Treatment Plans: What are they?

Treatment Plans: What are they? October 11, 2024

You’re not feeling well, so you make an appointment to see your doctor. You go in, the doctor asks the details of your symptoms and does a physical exam. They may order blood work, imaging, or other testing. After gathering all the data, they tell you what to do to help you feel better. Most likely, you expect a medication to help you feel better.

Everyone is familiar with certain types of treatments for certain things. If you break a bone, someone will set it back into place and put a cast on it. If you have a deep cut, someone will stitch it closed. If you have strep throat, you’ll receive an antibiotic. The list goes on.
What most people do not realize is that healthcare professionals- doctors, nurse practitioners, physician’s assistants, and nurses all have detailed treatment plans for you, including ones to keep you healthy.

Treatment Plans

Due to the complexities of the human body, medicine and our knowledge of what is normal and how to treat the abnormal, has grown vast and complicated. Every part of your body is linked to and influences every other part.

 

A standard treatment plan will contain information from head to toe and everything in between. Anything that can influence the diagnoses, either positively or negatively, is in there. Details and the ability to have measurable outcomes are important to have.

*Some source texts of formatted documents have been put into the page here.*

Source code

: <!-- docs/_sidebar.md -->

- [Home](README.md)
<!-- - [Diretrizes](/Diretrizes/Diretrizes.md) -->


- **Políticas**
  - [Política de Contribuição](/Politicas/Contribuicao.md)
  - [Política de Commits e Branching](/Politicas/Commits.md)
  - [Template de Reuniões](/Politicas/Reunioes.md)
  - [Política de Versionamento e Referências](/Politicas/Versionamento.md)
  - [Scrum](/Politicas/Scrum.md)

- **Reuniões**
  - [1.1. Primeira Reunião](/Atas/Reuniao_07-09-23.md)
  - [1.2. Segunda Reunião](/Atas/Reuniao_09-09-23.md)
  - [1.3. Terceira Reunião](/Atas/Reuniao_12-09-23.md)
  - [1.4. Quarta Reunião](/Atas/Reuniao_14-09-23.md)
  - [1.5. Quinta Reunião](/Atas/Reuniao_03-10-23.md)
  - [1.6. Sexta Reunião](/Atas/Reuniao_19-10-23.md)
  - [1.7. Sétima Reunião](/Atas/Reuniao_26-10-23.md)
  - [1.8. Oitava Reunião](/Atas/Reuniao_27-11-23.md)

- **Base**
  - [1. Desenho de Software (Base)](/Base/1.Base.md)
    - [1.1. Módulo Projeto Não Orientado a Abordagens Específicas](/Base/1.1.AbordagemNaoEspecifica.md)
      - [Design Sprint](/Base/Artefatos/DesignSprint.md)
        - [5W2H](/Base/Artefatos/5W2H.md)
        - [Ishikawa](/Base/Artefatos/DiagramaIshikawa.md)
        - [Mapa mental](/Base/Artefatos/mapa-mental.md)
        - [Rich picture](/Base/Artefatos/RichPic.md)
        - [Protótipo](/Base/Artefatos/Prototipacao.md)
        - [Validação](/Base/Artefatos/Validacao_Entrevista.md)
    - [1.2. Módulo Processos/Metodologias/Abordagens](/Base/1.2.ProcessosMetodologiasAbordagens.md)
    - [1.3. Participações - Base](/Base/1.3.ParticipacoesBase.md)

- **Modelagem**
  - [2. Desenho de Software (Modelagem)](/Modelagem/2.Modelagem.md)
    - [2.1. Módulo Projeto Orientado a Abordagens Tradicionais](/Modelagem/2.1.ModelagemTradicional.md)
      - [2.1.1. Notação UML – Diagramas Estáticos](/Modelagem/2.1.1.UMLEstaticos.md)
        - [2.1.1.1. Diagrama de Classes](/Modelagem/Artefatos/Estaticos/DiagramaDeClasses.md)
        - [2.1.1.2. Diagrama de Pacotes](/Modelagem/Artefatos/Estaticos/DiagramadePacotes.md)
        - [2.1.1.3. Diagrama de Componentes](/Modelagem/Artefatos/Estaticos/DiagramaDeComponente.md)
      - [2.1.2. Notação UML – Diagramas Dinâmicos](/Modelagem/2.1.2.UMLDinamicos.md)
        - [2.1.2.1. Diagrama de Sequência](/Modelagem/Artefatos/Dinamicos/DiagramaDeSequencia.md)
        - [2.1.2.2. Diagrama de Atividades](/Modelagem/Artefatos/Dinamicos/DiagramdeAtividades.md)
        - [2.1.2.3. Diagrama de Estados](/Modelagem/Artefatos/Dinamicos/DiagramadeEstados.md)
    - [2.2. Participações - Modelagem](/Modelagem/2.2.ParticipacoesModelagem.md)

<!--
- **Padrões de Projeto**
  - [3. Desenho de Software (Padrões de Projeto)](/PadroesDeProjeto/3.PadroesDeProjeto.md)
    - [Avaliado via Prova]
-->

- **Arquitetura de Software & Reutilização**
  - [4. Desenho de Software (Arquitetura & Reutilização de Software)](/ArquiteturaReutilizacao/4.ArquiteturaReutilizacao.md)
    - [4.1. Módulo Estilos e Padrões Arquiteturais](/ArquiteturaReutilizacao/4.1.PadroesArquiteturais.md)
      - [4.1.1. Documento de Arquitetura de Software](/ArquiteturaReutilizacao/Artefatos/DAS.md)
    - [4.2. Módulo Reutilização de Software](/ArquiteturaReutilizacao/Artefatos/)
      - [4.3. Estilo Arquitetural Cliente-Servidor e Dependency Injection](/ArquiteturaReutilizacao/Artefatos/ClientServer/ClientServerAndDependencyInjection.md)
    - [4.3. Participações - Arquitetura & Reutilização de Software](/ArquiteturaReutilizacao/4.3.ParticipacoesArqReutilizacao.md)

Anatomy of a Treatment Plan

Diagnoses

Healthcare has developed diagnoses that take all the information a patient is presenting with and pinpoint a cause. There are thousands of diagnoses.

  • High blood pressure
  • Strep Throat
  • Depression
  • Breast Lump
  • Small Cell Lung Cancer
  • Laceration
  • Failure to Thrive
  • Upper Respiratory Infection
  • Heart Attack
  • Kidney Stones

Because of the number of diagnoses, standardized treatment plans have been created. This way, your provider doesn’t have to invent one from scratch. Instead, they can take the standard plan and adjust it to fit you.

Goal of Care

This is the outcome of the treatment plan. Often this goal is based on the patient improving and getting better. For chronic diseases, the goal will focus more on at least maintaining a patient’s current level of health. Goals may be broken down into small, measurable steps.
Even with chronic conditions, a patient’s health can be improved. Unfortunately, it cannot be completely returned to not having the disease anymore.

Medical Intervention

This section details what the healthcare provider will do to help the patient reach the treatment plan’s goals. This will include medications, therapies, surgeries, referrals to specialists, and anything else medically needed. Some providers will also include the health risks and benefits of each treatment available.

Patient To-Dos

Along with what the medical community will do to help the patient reach their goals, is a list of things the patient needs to do for their part. This includes items such as:

  • Taking medications
  • Going to appointments
  • Changes in their diet
  • Changes in habits – getting rid of bad ones and adding in good ones

Using a Treatment Plan

Once the first treatment plan is made, you move forward with it. You head toward the goals made by doing the actionable steps listed. As the patient progresses, the plan is revisited and revised as needed to reflect those changes.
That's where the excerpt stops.